该文报道1例类固醇5-α还原酶2型缺乏症患儿的临床特征及SRD5A2基因突变特点。患儿男性，2月龄，生后即出现尿道下裂及阴茎短小。提取患儿及父母外周血DNA，通过高通量测序技术对患儿DNA样本进行内分泌疾病相关基因的捕获测序，并对家系DNA样本进行Sanger测序验证。结果显示患儿SRD5A2基因存在c.680G > A（p.R227Q）和c.608G > A（p.G203D）复合杂合突变，其中c.680G > A来源于其父亲，为已知致病性突变，c.608G > A来源于其母亲，为新发现的突变。该研究为患儿病因诊断及该家系的遗传咨询提供了分子依据，并扩展了SRD5A2基因突变谱。
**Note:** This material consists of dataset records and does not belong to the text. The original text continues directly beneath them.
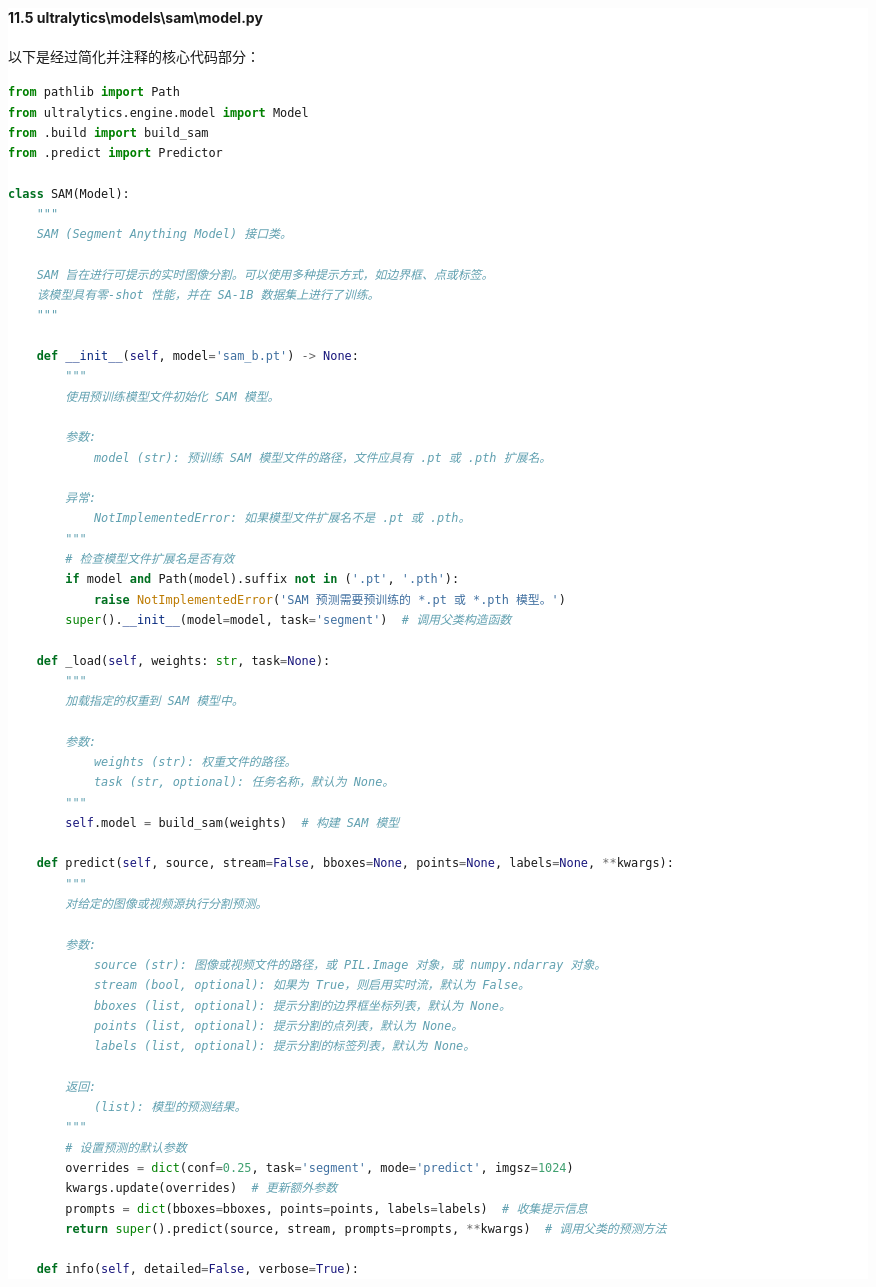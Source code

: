 #### 11.5 ultralytics\models\sam\model.py

以下是经过简化并注释的核心代码部分：

```python
from pathlib import Path
from ultralytics.engine.model import Model
from .build import build_sam
from .predict import Predictor

class SAM(Model):
    """
    SAM (Segment Anything Model) 接口类。

    SAM 旨在进行可提示的实时图像分割。可以使用多种提示方式，如边界框、点或标签。
    该模型具有零-shot 性能，并在 SA-1B 数据集上进行了训练。
    """

    def __init__(self, model='sam_b.pt') -> None:
        """
        使用预训练模型文件初始化 SAM 模型。

        参数:
            model (str): 预训练 SAM 模型文件的路径，文件应具有 .pt 或 .pth 扩展名。

        异常:
            NotImplementedError: 如果模型文件扩展名不是 .pt 或 .pth。
        """
        # 检查模型文件扩展名是否有效
        if model and Path(model).suffix not in ('.pt', '.pth'):
            raise NotImplementedError('SAM 预测需要预训练的 *.pt 或 *.pth 模型。')
        super().__init__(model=model, task='segment')  # 调用父类构造函数

    def _load(self, weights: str, task=None):
        """
        加载指定的权重到 SAM 模型中。

        参数:
            weights (str): 权重文件的路径。
            task (str, optional): 任务名称，默认为 None。
        """
        self.model = build_sam(weights)  # 构建 SAM 模型

    def predict(self, source, stream=False, bboxes=None, points=None, labels=None, **kwargs):
        """
        对给定的图像或视频源执行分割预测。

        参数:
            source (str): 图像或视频文件的路径，或 PIL.Image 对象，或 numpy.ndarray 对象。
            stream (bool, optional): 如果为 True，则启用实时流，默认为 False。
            bboxes (list, optional): 提示分割的边界框坐标列表，默认为 None。
            points (list, optional): 提示分割的点列表，默认为 None。
            labels (list, optional): 提示分割的标签列表，默认为 None。

        返回:
            (list): 模型的预测结果。
        """
        # 设置预测的默认参数
        overrides = dict(conf=0.25, task='segment', mode='predict', imgsz=1024)
        kwargs.update(overrides)  # 更新额外参数
        prompts = dict(bboxes=bboxes, points=points, labels=labels)  # 收集提示信息
        return super().predict(source, stream, prompts=prompts, **kwargs)  # 调用父类的预测方法

    def info(self, detailed=False, verbose=True):
```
Variant analysis on steroid 5-reductase type 2 deficiency caused by a novel SRD5A2 mutation

This article reported the clinical characteristics and SRD5A2 gene mutation pattern of a child with steroid 5-α reductase type 2 deficiency. The 2-month-old boy showed hypospadias and short penis shortly after birth. DNA was extracted from the peripheral blood of the child and his parents. The endocrine disease-related genes were captured and sequenced by high-throughput sequencing technology, and the family DNA samples were verified by Sanger sequencing. The results showed that c.680G > A(p.R227Q) and c.608G > A(p.G203D) compound heterozygous mutations existed in the SRD5A2 gene of the child. The c.680G > A mutation inherited from his father, which was a known pathogenic mutation. The c.608G > A mutation originated from his mother, which was a novel mutation discovered in this study. These results provide molecular evidence for the etiological diagnosis of the child and genetic counseling for the family, as well as extend the mutation spectrum of SRD5A2 gene.